[MATERIAL TO PROCESS — start]

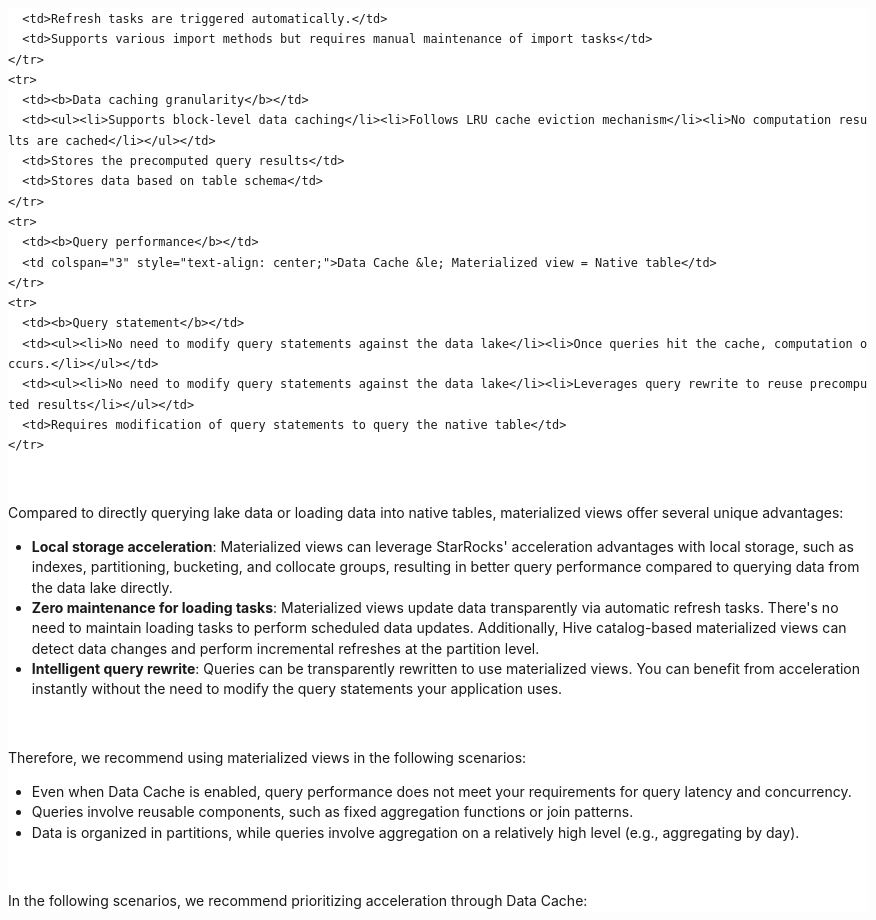       <td>Refresh tasks are triggered automatically.</td>
      <td>Supports various import methods but requires manual maintenance of import tasks</td>
    </tr>
    <tr>
      <td><b>Data caching granularity</b></td>
      <td><ul><li>Supports block-level data caching</li><li>Follows LRU cache eviction mechanism</li><li>No computation results are cached</li></ul></td>
      <td>Stores the precomputed query results</td>
      <td>Stores data based on table schema</td>
    </tr>
    <tr>
      <td><b>Query performance</b></td>
      <td colspan="3" style="text-align: center;">Data Cache &le; Materialized view = Native table</td>
    </tr>
    <tr>
      <td><b>Query statement</b></td>
      <td><ul><li>No need to modify query statements against the data lake</li><li>Once queries hit the cache, computation occurs.</li></ul></td>
      <td><ul><li>No need to modify query statements against the data lake</li><li>Leverages query rewrite to reuse precomputed results</li></ul></td>
      <td>Requires modification of query statements to query the native table</td>
    </tr>
  <tbody>
</table>

<br>

Compared to directly querying lake data or loading data into native tables, materialized views offer several unique advantages:

- **Local storage  acceleration**: Materialized views can leverage StarRocks' acceleration advantages with local storage, such as indexes, partitioning, bucketing, and collocate groups, resulting in better query performance compared to querying data from the data lake directly.
- **Zero maintenance for loading tasks**: Materialized views update data transparently via automatic refresh tasks. There's no need to maintain loading tasks to perform scheduled data updates. Additionally, Hive catalog-based materialized views can detect data changes and perform incremental refreshes at the partition level.
- **Intelligent  query  rewrite**: Queries can be transparently rewritten to use materialized views. You can benefit from acceleration instantly without the need to modify the query statements your application uses.

<br>

Therefore, we recommend using materialized views in the following scenarios:

- Even when Data Cache is enabled, query performance does not meet your requirements for query latency and concurrency.
- Queries involve reusable components, such as fixed aggregation functions or join patterns.
- Data is organized in partitions, while queries involve aggregation on a relatively high level (e.g., aggregating by day).

<br>

In the following scenarios, we recommend prioritizing acceleration through Data Cache:
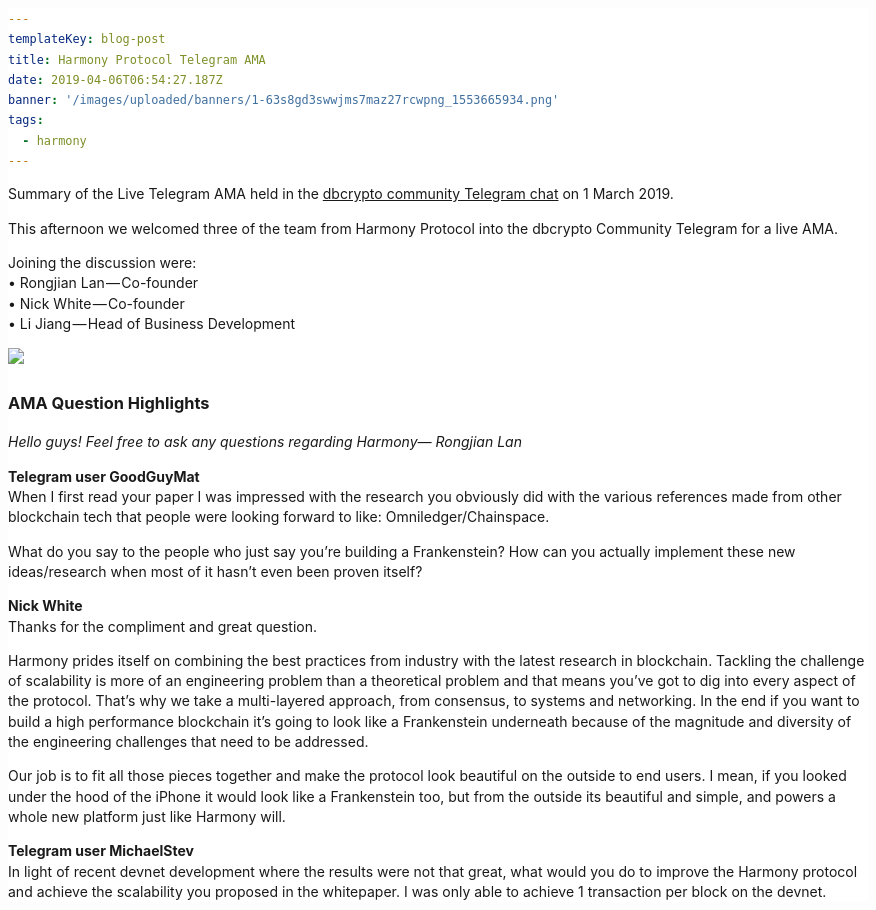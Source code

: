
 ```yaml
---
templateKey: blog-post
title: Harmony Protocol Telegram AMA
date: 2019-04-06T06:54:27.187Z
banner: '/images/uploaded/banners/1-63s8gd3swwjms7maz27rcwpng_1553665934.png'
tags:
  - harmony
---
```

Summary of the Live Telegram AMA held in the [dbcrypto community Telegram chat](http://t.me/dbcryptochat) on 1 March 2019.

This afternoon we welcomed three of the team from Harmony Protocol into the dbcrypto Community Telegram for a live AMA.

Joining the discussion were:  
• Rongjian Lan — Co-founder  
• Nick White — Co-founder  
• Li Jiang — Head of Business Development

![](/images/uploaded/1-63s8gd3swwjms7maz27rcwpng_1553665745.png)

### AMA Question Highlights

_Hello guys! Feel free to ask any questions regarding Harmony— Rongjian Lan_

**Telegram user GoodGuyMat**  
When I first read your paper I was impressed with the research you obviously did with the various references made from other blockchain tech that people were looking forward to like: Omniledger/Chainspace.

What do you say to the people who just say you’re building a Frankenstein? How can you actually implement these new ideas/research when most of it hasn’t even been proven itself?

**Nick White**  
Thanks for the compliment and great question.

Harmony prides itself on combining the best practices from industry with the latest research in blockchain. Tackling the challenge of scalability is more of an engineering problem than a theoretical problem and that means you’ve got to dig into every aspect of the protocol. That’s why we take a multi-layered approach, from consensus, to systems and networking. In the end if you want to build a high performance blockchain it’s going to look like a Frankenstein underneath because of the magnitude and diversity of the engineering challenges that need to be addressed.

Our job is to fit all those pieces together and make the protocol look beautiful on the outside to end users. I mean, if you looked under the hood of the iPhone it would look like a Frankenstein too, but from the outside its beautiful and simple, and powers a whole new platform just like Harmony will.

**Telegram user MichaelStev**  
In light of recent devnet development where the results were not that great, what would you do to improve the Harmony protocol and achieve the scalability you proposed in the whitepaper. I was only able to achieve 1 transaction per block on the devnet.
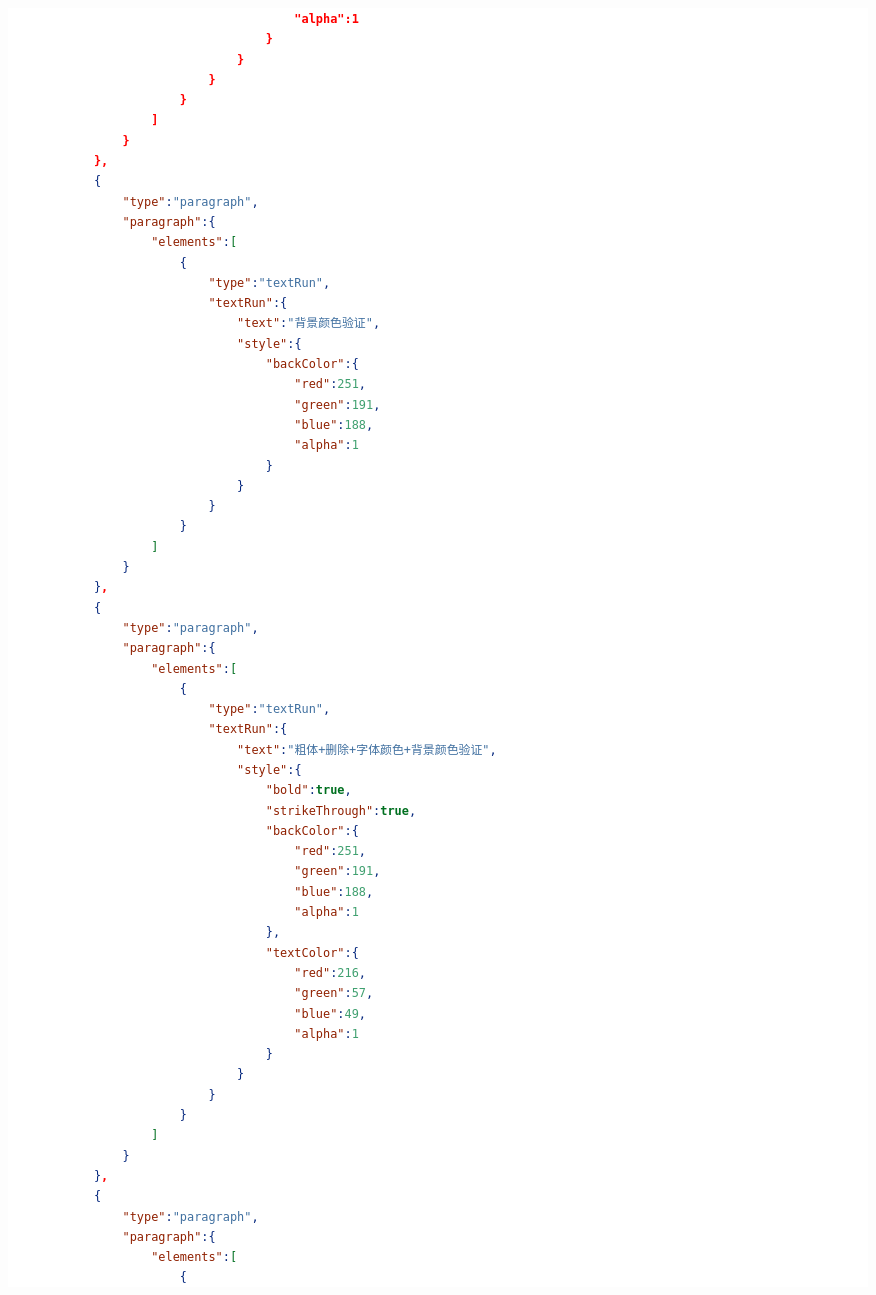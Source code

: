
 ```json
                                        "alpha":1
                                    }
                                }
                            }
                        }
                    ]
                }
            },
            {
                "type":"paragraph",
                "paragraph":{
                    "elements":[
                        {
                            "type":"textRun",
                            "textRun":{
                                "text":"背景颜色验证",
                                "style":{
                                    "backColor":{
                                        "red":251,
                                        "green":191,
                                        "blue":188,
                                        "alpha":1
                                    }
                                }
                            }
                        }
                    ]
                }
            },
            {
                "type":"paragraph",
                "paragraph":{
                    "elements":[
                        {
                            "type":"textRun",
                            "textRun":{
                                "text":"粗体+删除+字体颜色+背景颜色验证",
                                "style":{
                                    "bold":true,
                                    "strikeThrough":true,
                                    "backColor":{
                                        "red":251,
                                        "green":191,
                                        "blue":188,
                                        "alpha":1
                                    },
                                    "textColor":{
                                        "red":216,
                                        "green":57,
                                        "blue":49,
                                        "alpha":1
                                    }
                                }
                            }
                        }
                    ]
                }
            },
            {
                "type":"paragraph",
                "paragraph":{
                    "elements":[
                        {
```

[MATERIAL TO PROCESS — finish]

» EXERCISE OBJECTIVE
What you give back should match the entries above exactly, except that pictures are dropped.

» WORKED SOLUTION
       <td>Refresh tasks are triggered automatically.</td>
      <td>Supports various import methods but requires manual maintenance of import tasks</td>
    </tr>
    <tr>
      <td><b>Data caching granularity</b></td>
      <td><ul><li>Supports block-level data caching</li><li>Follows LRU cache eviction mechanism</li><li>No computation results are cached</li></ul></td>
      <td>Stores the precomputed query results</td>
      <td>Stores data based on table schema</td>
    </tr>
    <tr>
      <td><b>Query performance</b></td>
      <td colspan="3" style="text-align: center;">Data Cache &le; Materialized view = Native table</td>
    </tr>
    <tr>
      <td><b>Query statement</b></td>
      <td><ul><li>No need to modify query statements against the data lake</li><li>Once queries hit the cache, computation occurs.</li></ul></td>
      <td><ul><li>No need to modify query statements against the data lake</li><li>Leverages query rewrite to reuse precomputed results</li></ul></td>
      <td>Requires modification of query statements to query the native table</td>
    </tr>
  <tbody>
</table>

<br>

Compared to directly querying lake data or loading data into native tables, materialized views offer several unique advantages:

- **Local storage  acceleration**: Materialized views can leverage StarRocks' acceleration advantages with local storage, such as indexes, partitioning, bucketing, and collocate groups, resulting in better query performance compared to querying data from the data lake directly.
- **Zero maintenance for loading tasks**: Materialized views update data transparently via automatic refresh tasks. There's no need to maintain loading tasks to perform scheduled data updates. Additionally, Hive catalog-based materialized views can detect data changes and perform incremental refreshes at the partition level.
- **Intelligent  query  rewrite**: Queries can be transparently rewritten to use materialized views. You can benefit from acceleration instantly without the need to modify the query statements your application uses.

<br>

Therefore, we recommend using materialized views in the following scenarios:

- Even when Data Cache is enabled, query performance does not meet your requirements for query latency and concurrency.
- Queries involve reusable components, such as fixed aggregation functions or join patterns.
- Data is organized in partitions, while queries involve aggregation on a relatively high level (e.g., aggregating by day).

<br>

In the following scenarios, we recommend prioritizing acceleration through Data Cache:
Source code

:
 ```yaml
---
templateKey: blog-post
title: Harmony Protocol Telegram AMA
date: 2019-04-06T06:54:27.187Z
banner: '/images/uploaded/banners/1-63s8gd3swwjms7maz27rcwpng_1553665934.png'
tags:
  - harmony
---
```

Summary of the Live Telegram AMA held in the [dbcrypto community Telegram chat](http://t.me/dbcryptochat) on 1 March 2019.

This afternoon we welcomed three of the team from Harmony Protocol into the dbcrypto Community Telegram for a live AMA.

Joining the discussion were:  
• Rongjian Lan — Co-founder  
• Nick White — Co-founder  
• Li Jiang — Head of Business Development

![](/images/uploaded/1-63s8gd3swwjms7maz27rcwpng_1553665745.png)

### AMA Question Highlights

_Hello guys! Feel free to ask any questions regarding Harmony— Rongjian Lan_

**Telegram user GoodGuyMat**  
When I first read your paper I was impressed with the research you obviously did with the various references made from other blockchain tech that people were looking forward to like: Omniledger/Chainspace.

What do you say to the people who just say you’re building a Frankenstein? How can you actually implement these new ideas/research when most of it hasn’t even been proven itself?

**Nick White**  
Thanks for the compliment and great question.

Harmony prides itself on combining the best practices from industry with the latest research in blockchain. Tackling the challenge of scalability is more of an engineering problem than a theoretical problem and that means you’ve got to dig into every aspect of the protocol. That’s why we take a multi-layered approach, from consensus, to systems and networking. In the end if you want to build a high performance blockchain it’s going to look like a Frankenstein underneath because of the magnitude and diversity of the engineering challenges that need to be addressed.

Our job is to fit all those pieces together and make the protocol look beautiful on the outside to end users. I mean, if you looked under the hood of the iPhone it would look like a Frankenstein too, but from the outside its beautiful and simple, and powers a whole new platform just like Harmony will.

**Telegram user MichaelStev**  
In light of recent devnet development where the results were not that great, what would you do to improve the Harmony protocol and achieve the scalability you proposed in the whitepaper. I was only able to achieve 1 transaction per block on the devnet.
Source code

:
 ```json
                                        "alpha":1
                                    }
                                }
                            }
                        }
                    ]
                }
            },
            {
                "type":"paragraph",
                "paragraph":{
                    "elements":[
                        {
                            "type":"textRun",
                            "textRun":{
                                "text":"背景颜色验证",
                                "style":{
                                    "backColor":{
                                        "red":251,
                                        "green":191,
                                        "blue":188,
                                        "alpha":1
                                    }
                                }
                            }
                        }
                    ]
                }
            },
            {
                "type":"paragraph",
                "paragraph":{
                    "elements":[
                        {
                            "type":"textRun",
                            "textRun":{
                                "text":"粗体+删除+字体颜色+背景颜色验证",
                                "style":{
                                    "bold":true,
                                    "strikeThrough":true,
                                    "backColor":{
                                        "red":251,
                                        "green":191,
                                        "blue":188,
                                        "alpha":1
                                    },
                                    "textColor":{
                                        "red":216,
                                        "green":57,
                                        "blue":49,
                                        "alpha":1
                                    }
                                }
                            }
                        }
                    ]
                }
            },
            {
                "type":"paragraph",
                "paragraph":{
                    "elements":[
                        {
```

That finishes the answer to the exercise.